Her anger returned, clear and violent. Lillian snatched the check from her uncle’s hand. “Stop your wailing! And go and buy yourself American stock, you patriot!”
———
She walked along the wet streets. It had been raining while she was at her uncle’s, but now the sun was shining again, and reflecting from the asphalt and the puddles at the curb. Even in puddles the sky is reflected, she thought, and found herself laughing. In that case, perhaps God was reflected even in Uncle Gaston. But where in him? God was harder to find in her uncle than the blue and glitter of the sky in the filthy water that flowed into the sewer openings. God was hard to find in most people she knew. They sat in their offices, behind their desks, as though they were all going to be double Methuselahs; that was their dreary secret. They lived as if death did not exist. But they did it like shopkeepers, not like heroes. They had repressed the tragic knowledge of the end and played ostrich and cultivated the petty-bourgeois illusion of Eternal Life. They went on trying to cheat each other on the brink of the grave and to pile up the things that soonest made them slaves of themselves: money and power.
She took a hundred-franc note, studied it, and tossed it into the Seine. It was a childishly symbolic gesture of protest, but she did not care. In any case, she did not throw away Uncle Gaston’s check. She walked on and reached the boulevard Saint-Michel. Traffic roared around her; people ran, jostled, hurried; the sun flashed upon hundreds of automobile roofs; motors roared; everywhere were destinations which had to be reached as quickly as possible, and each of these petty destinations concealed the last one so thoroughly that it seemed as if it did not exist.
She laughed and crossed the street between two quivering rows of hot monsters, momentarily spellbound by a red light, as Moses had once crossed the Red Sea with the people of Israel. In the sanatorium it had been different, she thought; there, the final destination always glowered like a black sun in the sky. You lived under it, and in spite of it, but you did not repress it; that gave you deeper understanding and deeper courage. To know that you were to be slaughtered and could not escape, and to face it with this ultimate understanding and courage, was to be no longer entirely a sacrificial animal. The victim had surmounted the butcher to that small extent.
She reached her hotel. Her present room was again on the first floor, so that she would have only the one flight of stairs to climb. The shellfish seller was standing at the door of the restaurant. “Wonderful shrimp, today,” he said. “Oysters are almost past. They won’t be good again until September. Will you still be here then?”
“Certainly,” she replied.
“Would you care for some shrimp for lunch? The gray ones taste better. The pink ones only look nice. Gray ones?”
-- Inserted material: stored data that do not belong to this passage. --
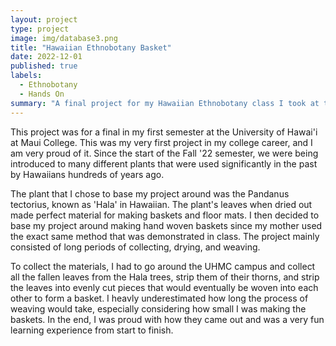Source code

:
 ```yaml
---
layout: project
type: project
image: img/database3.png
title: "Hawaiian Ethnobotany Basket"
date: 2022-12-01
published: true
labels:
  - Ethnobotany
  - Hands On
summary: "A final project for my Hawaiian Ethnobotany class I took at the University of Hawai'i at Maui College"
---
```


This project was for a final in my first semester at the University of Hawai'i at Maui College. This was my very first project in my college career, and I am very proud of it. Since the start of the Fall '22 semester, we were being introduced to many different plants that were used significantly in the past by Hawaiians hundreds of years ago.

The plant that I chose to base my project around was the Pandanus tectorius, known as 'Hala' in Hawaiian. The plant's leaves when dried out made perfect material for making baskets and floor mats. I then decided to base my project around making hand woven baskets since my mother used the exact same method that was demonstrated in class. The project mainly consisted of long periods of collecting, drying, and weaving.

To collect the materials, I had to go around the UHMC campus and collect all the fallen leaves from the Hala trees, strip them of their thorns, and strip the leaves into evenly cut pieces that would eventually be woven into each other to form a basket. I heavly underestimated how long the process of weaving would take, especially considering how small I was making the baskets. In the end, I was proud with how they came out and was a very fun learning experience from start to finish.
“Gray ones. I’ll let the basket down. And ask Lucien, the headwaiter, for a half-bottle of vin rosé, very cold.”
She slowly climbed the stairs. Then she let down her basket and drew it up again. The wine was uncorked, and so cold that the bottle was misted over. She sat down on the window seat, feet drawn up, leaning against the frame, the wine at her side. The waiter had packed a glass and napkin into the basket. She drank, and began shelling the shrimp. Life was good like this, she thought, and did not want to pursue the thought any further. Dimly, she felt a consciousness of some compensation, but she did not want to know anything about it now. Not at this moment anyhow. That her mother had died of cancer, after drastic operations, had something to do with it. There were always things worse than what you yourself had. She blinked into the sun. She felt its light upon her. That was how Clerfayt saw her when, altogether without hope, he came by the Bisson on patrol one more time.
———
He wrenched open the door. “Lillian! Where have you been?” he cried.
She had seen him crossing the street. “In Venice, Clerfayt.”
“But why?”
“I told you in Sicily that some day I wanted to go to Venice. I thought about it again in Rome.”
He closed the door behind him. “Why didn’t you telegraph me? I would have come. How long were you there?”
“Are you interrogating me?”
“Not yet. I’ve looked everywhere for you. Who was with you?”
“You say this is not an interrogation?”
“I’ve missed you! My God, I thought all sorts of things. Can’t you understand that?”
“Yes,” Lillian said. “Would you like some of these shrimp? They taste of seaweed and the ocean.”
Clerfayt took the paper plate and the shrimp and threw them out the window.
Lillian watched them flying. “You hit a green Citroën sedan. If you’d waited a second longer, they would have landed on the head of a fat lady in an open Renault. Please give me that basket with the string. I’m still hungry.”
For a second, Clerfayt looked as if he were going to throw the basket after the shrimp. Then he handed it to her. “Tell him to send up another bottle of rosé,” he said. “And come away from the window so that I can take you into my arms.”
Lillian slid down from the window seat. “Have you brought Giuseppe with you?”
“No. He’s standing on the place Vendôme sneering at a dozen Bentleys and Rolls-Royces parked around him.”
“Get him and let’s drive into the Bois.”
“Sure, we can drive to the Bois,” Clerfayt said, kissing her. “But we’ll go out together and get Giuseppe together; otherwise you’ll be gone when I come back. I’m taking no more risks.”
“Did you miss me?”
“Now and then, when I wasn’t hating you or stewing for fear that you were the victim of some sex murder. Who were you with in Venice?”
“I was alone.”
He looked at her. “I suppose it’s possible. With you, one never knows. Why didn’t you let me know?”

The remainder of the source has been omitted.